My fingers fly to my throat as panic dumps into my bloodstream. “Oh my God. Was there any sign of a break-in or?—”

“No,” he says, shaking his head. “And Mom said she was complaining about missing the party before she went upstairs. Sprout saw the reception invitation you sent and has been begging me to take her all week.”

“You should have told me. You could have both come. But no, I haven’t seen her.” I turn to Wendy Ann. “What about you? Did you see a little girl with long, wavy brown hair the same color as Seven’s sneak in at some point before I got down here? Or maybe while I was helping Aunt Cindy up the hill?”

“She would have been wearing a green dress,” Seven adds, his voice vibrating with worry as he shifts his focus to Wendy Ann for the first time.

Wendy Ann bites her bottom lip, shaking her head. “No, I don’t think?—”

“Green and white stripes,” Seven cuts in. He motions around his waist, holding his hands out a good foot from his hips. “With a fluffy, scratchy thing underneath that makes it stick out. My mom said it was missing from her closet.”

My sister’s forehead smooths as her brows shoot toward her hairline. “Oh, yes, maybe! There was a little girl in a fluffy dress like that with the Simons. I assumed she was their granddaughter or something, but maybe not. They should still be up there. No one’s left yet.” She motions toward the tent, but Seven is already on the move.
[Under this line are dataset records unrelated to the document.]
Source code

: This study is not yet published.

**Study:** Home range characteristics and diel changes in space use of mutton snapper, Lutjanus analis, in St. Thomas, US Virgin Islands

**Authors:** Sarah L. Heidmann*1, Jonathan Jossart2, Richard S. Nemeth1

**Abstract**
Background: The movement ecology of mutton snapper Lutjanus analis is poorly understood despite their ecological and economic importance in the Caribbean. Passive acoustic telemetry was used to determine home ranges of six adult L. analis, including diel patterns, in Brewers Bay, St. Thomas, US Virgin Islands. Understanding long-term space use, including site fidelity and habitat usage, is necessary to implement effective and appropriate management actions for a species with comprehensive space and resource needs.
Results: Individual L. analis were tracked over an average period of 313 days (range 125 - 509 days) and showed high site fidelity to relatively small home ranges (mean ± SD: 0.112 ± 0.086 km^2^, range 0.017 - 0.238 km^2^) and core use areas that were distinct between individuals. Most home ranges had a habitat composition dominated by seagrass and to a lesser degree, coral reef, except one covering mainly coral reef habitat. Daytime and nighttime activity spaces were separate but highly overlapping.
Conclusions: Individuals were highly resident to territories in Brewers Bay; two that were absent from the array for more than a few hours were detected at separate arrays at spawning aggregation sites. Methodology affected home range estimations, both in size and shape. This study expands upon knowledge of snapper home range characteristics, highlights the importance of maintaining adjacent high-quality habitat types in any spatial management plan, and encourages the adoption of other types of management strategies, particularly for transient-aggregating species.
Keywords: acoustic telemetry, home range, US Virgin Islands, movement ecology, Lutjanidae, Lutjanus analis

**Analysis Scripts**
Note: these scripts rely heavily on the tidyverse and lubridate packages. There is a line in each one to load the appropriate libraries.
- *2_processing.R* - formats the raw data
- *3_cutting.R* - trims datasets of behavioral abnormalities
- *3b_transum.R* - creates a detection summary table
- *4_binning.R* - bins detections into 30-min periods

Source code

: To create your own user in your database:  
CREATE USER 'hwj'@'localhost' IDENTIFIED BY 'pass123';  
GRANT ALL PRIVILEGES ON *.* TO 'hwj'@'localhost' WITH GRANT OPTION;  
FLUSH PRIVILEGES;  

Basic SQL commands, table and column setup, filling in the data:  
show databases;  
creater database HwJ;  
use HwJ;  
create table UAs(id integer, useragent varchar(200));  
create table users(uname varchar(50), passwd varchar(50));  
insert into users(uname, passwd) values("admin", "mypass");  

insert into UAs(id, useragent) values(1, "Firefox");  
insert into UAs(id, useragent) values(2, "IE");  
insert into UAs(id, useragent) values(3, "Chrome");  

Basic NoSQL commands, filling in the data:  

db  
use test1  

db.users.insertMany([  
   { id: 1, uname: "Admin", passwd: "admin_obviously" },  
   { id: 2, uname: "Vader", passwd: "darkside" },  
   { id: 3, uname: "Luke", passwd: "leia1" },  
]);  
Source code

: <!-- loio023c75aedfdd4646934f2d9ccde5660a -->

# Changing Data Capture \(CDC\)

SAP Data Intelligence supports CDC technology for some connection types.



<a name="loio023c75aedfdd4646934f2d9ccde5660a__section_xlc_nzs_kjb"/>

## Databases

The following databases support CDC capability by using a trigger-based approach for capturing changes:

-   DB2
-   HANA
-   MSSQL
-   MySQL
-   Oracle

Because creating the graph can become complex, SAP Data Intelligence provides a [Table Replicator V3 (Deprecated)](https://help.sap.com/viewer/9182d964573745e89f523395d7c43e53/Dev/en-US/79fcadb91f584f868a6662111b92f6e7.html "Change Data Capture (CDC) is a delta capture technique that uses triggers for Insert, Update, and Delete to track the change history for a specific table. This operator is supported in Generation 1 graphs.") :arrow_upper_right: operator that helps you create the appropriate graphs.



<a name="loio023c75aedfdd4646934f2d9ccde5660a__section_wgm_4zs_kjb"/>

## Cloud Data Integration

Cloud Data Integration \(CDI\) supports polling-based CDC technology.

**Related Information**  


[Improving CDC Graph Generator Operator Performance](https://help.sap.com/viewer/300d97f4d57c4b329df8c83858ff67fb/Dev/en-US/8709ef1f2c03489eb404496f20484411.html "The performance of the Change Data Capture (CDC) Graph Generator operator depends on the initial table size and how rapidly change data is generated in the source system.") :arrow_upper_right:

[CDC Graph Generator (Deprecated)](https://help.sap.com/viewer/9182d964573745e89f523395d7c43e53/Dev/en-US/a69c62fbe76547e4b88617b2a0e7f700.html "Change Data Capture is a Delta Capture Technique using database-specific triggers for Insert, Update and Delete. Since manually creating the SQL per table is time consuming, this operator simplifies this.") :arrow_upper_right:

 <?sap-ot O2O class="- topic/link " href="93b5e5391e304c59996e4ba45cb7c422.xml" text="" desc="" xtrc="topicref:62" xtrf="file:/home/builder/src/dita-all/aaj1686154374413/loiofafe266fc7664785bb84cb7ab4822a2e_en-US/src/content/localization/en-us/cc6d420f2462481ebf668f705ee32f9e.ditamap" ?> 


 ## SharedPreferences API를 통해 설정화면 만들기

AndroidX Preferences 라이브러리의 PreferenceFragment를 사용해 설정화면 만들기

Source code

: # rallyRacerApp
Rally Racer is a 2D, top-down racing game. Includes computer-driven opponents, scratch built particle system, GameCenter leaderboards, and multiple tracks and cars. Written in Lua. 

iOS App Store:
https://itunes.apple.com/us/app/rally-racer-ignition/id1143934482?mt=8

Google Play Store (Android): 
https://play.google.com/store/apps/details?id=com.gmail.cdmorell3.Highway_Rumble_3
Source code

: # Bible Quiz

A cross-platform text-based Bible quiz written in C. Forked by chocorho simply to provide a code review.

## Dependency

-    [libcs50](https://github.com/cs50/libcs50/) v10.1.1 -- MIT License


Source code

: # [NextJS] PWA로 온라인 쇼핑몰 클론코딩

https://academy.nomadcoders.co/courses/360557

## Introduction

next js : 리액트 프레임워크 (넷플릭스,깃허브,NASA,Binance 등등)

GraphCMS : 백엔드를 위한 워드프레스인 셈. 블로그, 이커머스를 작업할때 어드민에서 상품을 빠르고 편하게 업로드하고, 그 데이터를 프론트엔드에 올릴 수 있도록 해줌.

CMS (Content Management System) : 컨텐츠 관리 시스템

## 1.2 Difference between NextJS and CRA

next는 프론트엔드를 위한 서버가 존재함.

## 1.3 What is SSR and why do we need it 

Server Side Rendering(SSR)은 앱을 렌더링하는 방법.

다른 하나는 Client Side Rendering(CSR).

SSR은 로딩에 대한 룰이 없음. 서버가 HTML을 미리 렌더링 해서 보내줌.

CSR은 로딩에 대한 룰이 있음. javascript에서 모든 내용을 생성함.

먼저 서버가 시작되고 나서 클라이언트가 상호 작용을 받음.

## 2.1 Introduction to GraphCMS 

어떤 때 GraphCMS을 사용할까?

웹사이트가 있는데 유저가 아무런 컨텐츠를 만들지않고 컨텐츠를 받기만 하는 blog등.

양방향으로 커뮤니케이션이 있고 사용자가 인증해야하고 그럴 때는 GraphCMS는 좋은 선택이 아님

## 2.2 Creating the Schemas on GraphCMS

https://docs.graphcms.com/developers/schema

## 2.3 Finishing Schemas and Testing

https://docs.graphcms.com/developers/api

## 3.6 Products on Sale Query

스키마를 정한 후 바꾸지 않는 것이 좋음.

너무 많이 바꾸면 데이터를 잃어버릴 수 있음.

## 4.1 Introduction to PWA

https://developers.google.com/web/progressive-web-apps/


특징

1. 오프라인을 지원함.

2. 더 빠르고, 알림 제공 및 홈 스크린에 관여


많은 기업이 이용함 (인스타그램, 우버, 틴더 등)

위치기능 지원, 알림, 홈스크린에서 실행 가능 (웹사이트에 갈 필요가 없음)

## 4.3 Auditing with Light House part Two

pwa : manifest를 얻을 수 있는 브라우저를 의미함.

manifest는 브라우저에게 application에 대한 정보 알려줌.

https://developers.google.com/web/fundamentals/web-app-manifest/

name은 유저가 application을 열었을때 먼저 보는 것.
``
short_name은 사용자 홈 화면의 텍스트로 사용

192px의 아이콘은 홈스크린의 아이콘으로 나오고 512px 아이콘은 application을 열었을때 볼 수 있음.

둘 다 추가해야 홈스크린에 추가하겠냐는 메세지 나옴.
“Thank you,” I tell Wendy Ann, turning to run after him.

“I’ll come help!” she calls from behind me, but I don’t slow my pace.

Wendy Ann has spent the past six years hitting the books, not the gym. There’s no way she’ll be able to keep up with Seven. I’m having a hard time myself, and I added extra sprints to my cardio regime last month in advance of an obstacle course race I want to do in the spring.

But that’s what terror does to a person—it delivers one hell of an adrenaline rush—and Seven is clearly terrified. I’ve never seen him this worried. He’s usually the coolest cucumber in the room, the kind of man who can stop a bar fight in its tracks with one hard look and a raised brow.

But this is his baby, his world.

His devotion to his daughter is one of the many things I love about him.

Realizing I dropped the “L” word again in my mind, I run faster, determined to be by his side when he finds Sprout.